Rawhide is specifically contraindicated for aggressive chewers, dogs with histories of gastrointestinal sensitivity, puppies under 6 months, and any dog recovering from abdominal surgery. Supervision is not optional — the standard veterinary guidance is that rawhide should never be given to an unsupervised dog because of the choking and obstruction risk during extended chew time.
Manufacturing-provenance matters: rawhide produced in facilities without verified food-safety protocols has been the subject of multiple FDA advisories on chemical contamination (residual bleaching agents, heavy metals). Rawhide produced for the U.S. market from U.S. cattle hides in USDA-inspected facilities is the safest subcategory within an already-risky product class.
How it compares
Rawhide C/65 sits at the rubric’s category cap.
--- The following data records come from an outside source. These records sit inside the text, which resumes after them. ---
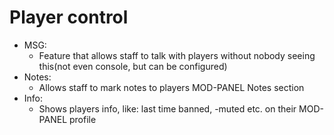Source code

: # Player control
  - MSG:
    - Feature that allows staff to talk with players without nobody seeing this(not even console, but can be configured)
  - Notes:
    - Allows staff to mark notes to players MOD-PANEL Notes section
  - Info:
    - Shows players info, like: last time banned, -muted etc. on their MOD-PANEL profile
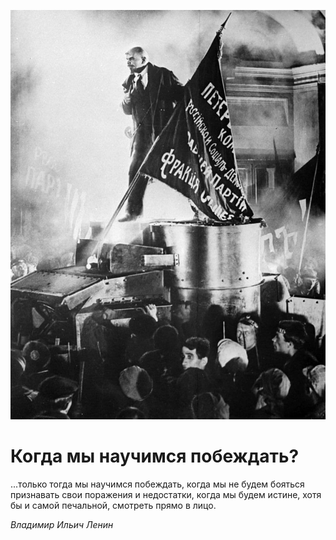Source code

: 
![](./img/old/leninRev.jpg)


# Когда мы научимся побеждать?


...только тогда мы научимся побеждать,
когда мы не будем бояться признавать свои поражения и недос­татки, когда
мы будем истине, хотя бы и самой печальной, смотреть прямо в лицо.





*Владимир Ильич Ленин*

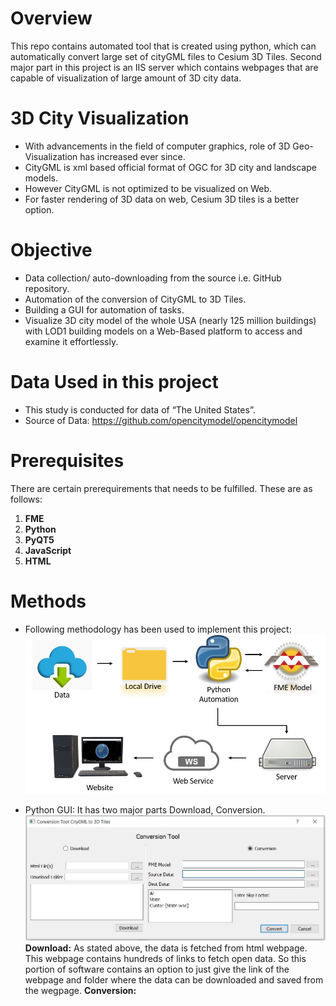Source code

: # Overview
This repo contains automated tool that is created using python, which can automatically convert large set of cityGML files to Cesium 3D Tiles. 
Second major part in this project is an IIS server which contains webpages that are capable of visualization of large amount of 3D city data.

# 3D City Visualization
* With advancements in the field of computer graphics, role of 3D Geo-Visualization has increased ever since.
* CityGML is xml based official format of OGC for 3D city and landscape models.
* However CityGML is not optimized to be visualized on Web.
* For faster rendering of 3D data on web, Cesium 3D tiles is a better option.

# Objective
* Data collection/ auto-downloading from the source i.e. GitHub repository. 
* Automation of the conversion of CityGML to 3D Tiles.
* Building a GUI for automation of tasks.
* Visualize 3D city model of the whole USA (nearly 125 million buildings) with LOD1 building models on a Web-Based platform to access and examine it effortlessly. 

# Data Used in this project
* This study is conducted for data of “The United States”. 
* Source of Data: https://github.com/opencitymodel/opencitymodel

# Prerequisites
There are certain prerequirements that needs to be fulfilled. These are as follows: 
1. **FME** 
2. **Python** 
3. **PyQT5**
3. **JavaScript**
4. **HTML**

# Methods
* Following methodology has been used to implement this project:
![](https://github.com/82siha1mpg/3DCityVisualization/blob/master/Image/Methodology.JPG)

* Python GUI: It has two major parts Download, Conversion.
![](https://github.com/82siha1mpg/3DCityVisualization/blob/master/Image/PythonGUI.JPG)
  **Download:** As stated above, the data is fetched from html webpage. This webpage contains hundreds of links to fetch open data. So this portion of software contains an option to just give the link of the webpage and folder where the data can be downloaded and saved from the wegpage. 
  **Conversion:**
Within the chew category, the safer alternatives all score higher: no-hide chews, bully sticks, and compressed-cheese chews (like Himalayan dog chews) are categorized under the “long-chew” function class with a +2 bonus rather than the rawhide −4 deduction, and none carry the C/65 cap. Whole anatomical chews (bully sticks, pig ears, tracheae) fall under the “meat-based chew” function class, also at +2 bonus with no cap. These alternatives deliver the extended-chew behavioral benefit without the hide-digestion risk.
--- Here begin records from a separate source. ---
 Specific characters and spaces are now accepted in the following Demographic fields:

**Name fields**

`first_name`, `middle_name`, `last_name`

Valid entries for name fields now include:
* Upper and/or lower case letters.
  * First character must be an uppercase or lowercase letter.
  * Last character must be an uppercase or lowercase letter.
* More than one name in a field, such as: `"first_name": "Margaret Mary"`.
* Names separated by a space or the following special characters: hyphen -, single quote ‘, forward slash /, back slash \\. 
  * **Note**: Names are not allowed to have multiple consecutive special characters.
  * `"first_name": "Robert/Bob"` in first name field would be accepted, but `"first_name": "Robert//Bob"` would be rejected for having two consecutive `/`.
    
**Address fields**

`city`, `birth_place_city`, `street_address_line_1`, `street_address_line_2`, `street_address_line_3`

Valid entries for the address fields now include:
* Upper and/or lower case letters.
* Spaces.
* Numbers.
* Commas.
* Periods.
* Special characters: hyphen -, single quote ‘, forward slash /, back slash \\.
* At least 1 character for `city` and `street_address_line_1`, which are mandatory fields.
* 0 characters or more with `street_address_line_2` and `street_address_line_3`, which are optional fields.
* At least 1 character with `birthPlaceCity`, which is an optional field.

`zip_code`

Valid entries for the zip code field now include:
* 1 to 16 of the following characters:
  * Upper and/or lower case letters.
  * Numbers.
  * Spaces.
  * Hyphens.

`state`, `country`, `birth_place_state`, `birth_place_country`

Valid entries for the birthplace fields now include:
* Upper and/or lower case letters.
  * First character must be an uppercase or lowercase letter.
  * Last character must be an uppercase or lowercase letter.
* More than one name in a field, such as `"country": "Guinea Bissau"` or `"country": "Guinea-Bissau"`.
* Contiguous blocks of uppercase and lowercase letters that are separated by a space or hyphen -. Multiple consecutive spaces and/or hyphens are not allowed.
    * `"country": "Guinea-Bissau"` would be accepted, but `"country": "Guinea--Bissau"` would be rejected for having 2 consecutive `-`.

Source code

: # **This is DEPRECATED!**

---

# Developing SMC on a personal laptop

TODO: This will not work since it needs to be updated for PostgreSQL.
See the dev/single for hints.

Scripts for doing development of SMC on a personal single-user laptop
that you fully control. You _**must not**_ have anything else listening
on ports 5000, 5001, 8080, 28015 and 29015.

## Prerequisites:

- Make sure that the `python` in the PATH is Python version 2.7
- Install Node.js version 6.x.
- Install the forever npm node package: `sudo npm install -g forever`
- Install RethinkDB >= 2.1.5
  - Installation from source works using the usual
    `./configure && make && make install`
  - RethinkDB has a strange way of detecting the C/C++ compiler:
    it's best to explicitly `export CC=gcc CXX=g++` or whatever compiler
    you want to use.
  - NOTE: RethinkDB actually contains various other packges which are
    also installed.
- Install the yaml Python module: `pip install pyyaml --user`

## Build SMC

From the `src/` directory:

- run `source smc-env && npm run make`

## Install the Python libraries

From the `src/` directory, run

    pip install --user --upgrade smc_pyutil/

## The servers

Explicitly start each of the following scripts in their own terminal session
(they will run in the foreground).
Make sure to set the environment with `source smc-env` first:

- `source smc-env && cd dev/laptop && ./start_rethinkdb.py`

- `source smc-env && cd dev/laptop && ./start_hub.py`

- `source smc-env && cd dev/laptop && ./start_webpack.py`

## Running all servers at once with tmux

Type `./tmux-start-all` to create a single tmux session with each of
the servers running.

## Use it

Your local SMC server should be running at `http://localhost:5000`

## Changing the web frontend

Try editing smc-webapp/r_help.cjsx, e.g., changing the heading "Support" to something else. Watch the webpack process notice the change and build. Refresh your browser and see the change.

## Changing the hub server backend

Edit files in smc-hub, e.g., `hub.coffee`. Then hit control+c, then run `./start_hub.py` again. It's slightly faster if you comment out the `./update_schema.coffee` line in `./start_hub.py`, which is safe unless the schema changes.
For general-purpose treats, the comparison is not close: Vital Essentials Freeze-Dried Beef Liver (A/93), Charlee Bear Grain-Free Turkey Liver (A/90), and Zuke’s Mini Naturals Chicken (B/78) all score meaningfully higher on a rubric that takes both ingredient simplicity and safety into account. For the dental-mechanical use case specifically, Greenies Original Regular (C/58) is a VOHC-verified option that does not carry rawhide’s obstruction profile. We recommend these alternatives over generic rawhide for most dogs.
The bottom line
Generic rawhide earns a C grade (65/100) on KibbleIQ’s treats rubric at the category cap. The single-ingredient simplicity is real, but so are the FDA’s advisories on digestive obstruction, choking, and contamination. The rubric reflects both sides honestly. For most dogs, we recommend choosing a rawhide alternative: no-hide chews, bully sticks, or Whimzees-class long-chews deliver the same extended-chew behavioral benefit without the safety concern. If you do choose to offer rawhide, choose a U.S.-manufactured product from a known brand, supervise every chewing session, and size the chew substantially larger than what your dog can swallow whole. And remember: treats of any kind should stay under 10% of daily calories.